Siempre me sentí como Perséfone, atrapada, secuestrada en el inframundo, cautiva de un Dios tirano pero muy seductor.
Sabiendo que arriba había un mundo mejor, un mundo mucho más agradable, más feliz, un mundo que además me necesitaba. Un mundo donde el amor y la ternura eran posibles, un mundo más cálido que el frio subterráneo.
Es hora de terminar con el invierno, hay que darle paso a la primavera. Es hora de dejar que todo florezca.
Es hora de dejar que la vida, que estaba escondida esperando que pase el invierno, pueda surgir con toda su fuerza vital.

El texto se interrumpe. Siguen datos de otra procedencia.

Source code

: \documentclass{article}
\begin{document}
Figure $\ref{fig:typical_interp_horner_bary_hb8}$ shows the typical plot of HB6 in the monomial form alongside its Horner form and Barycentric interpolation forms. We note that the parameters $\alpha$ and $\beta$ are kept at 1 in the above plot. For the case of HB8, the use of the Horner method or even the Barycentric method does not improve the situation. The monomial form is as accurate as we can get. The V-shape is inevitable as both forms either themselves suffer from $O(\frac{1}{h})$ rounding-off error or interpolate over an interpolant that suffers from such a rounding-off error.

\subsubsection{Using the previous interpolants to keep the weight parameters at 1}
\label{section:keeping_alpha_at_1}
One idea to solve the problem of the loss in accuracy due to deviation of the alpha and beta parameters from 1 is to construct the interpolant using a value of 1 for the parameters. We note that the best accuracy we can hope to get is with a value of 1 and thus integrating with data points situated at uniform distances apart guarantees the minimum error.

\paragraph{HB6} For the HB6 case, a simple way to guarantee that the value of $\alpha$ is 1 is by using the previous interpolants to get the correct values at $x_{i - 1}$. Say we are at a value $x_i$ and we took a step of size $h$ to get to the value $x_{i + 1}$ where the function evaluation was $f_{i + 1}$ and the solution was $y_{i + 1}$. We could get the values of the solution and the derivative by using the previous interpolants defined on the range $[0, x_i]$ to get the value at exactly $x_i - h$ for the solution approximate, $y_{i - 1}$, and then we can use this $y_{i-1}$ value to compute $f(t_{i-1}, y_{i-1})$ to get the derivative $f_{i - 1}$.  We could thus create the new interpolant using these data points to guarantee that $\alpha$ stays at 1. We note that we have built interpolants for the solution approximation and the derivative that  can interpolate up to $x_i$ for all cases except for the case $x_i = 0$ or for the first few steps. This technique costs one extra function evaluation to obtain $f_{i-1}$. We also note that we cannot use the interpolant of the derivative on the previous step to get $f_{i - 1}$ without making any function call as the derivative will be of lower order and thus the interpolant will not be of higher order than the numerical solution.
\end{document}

Es tiempo de salir de la oscuridad subterránea a la luz de la superficie, es tiempo de renacer. Como la primavera, renovarse, volver a nacer, salir del capullo, abrir los pétalos, asomar al sol, que el calor te tome el cuerpo, el alma. Calzarse las sandalias, volver a los colores, estremecerse con las flores silvestres, mirar admirado una rosa fresca, es tiempo de dejar los abrigos, de guardar el invierno, de olvidar las flores marchitas.
El invierno es poderoso, un asesino letal. Pero la primavera es rebelde, es revolución, es fuerza vital que se abre paso a las fuerzas. El invierno es acción, pero la primavera es reacción.
Para que llegue la primavera primero hay que atravesar el invierno. Para renacer primero hay que morir.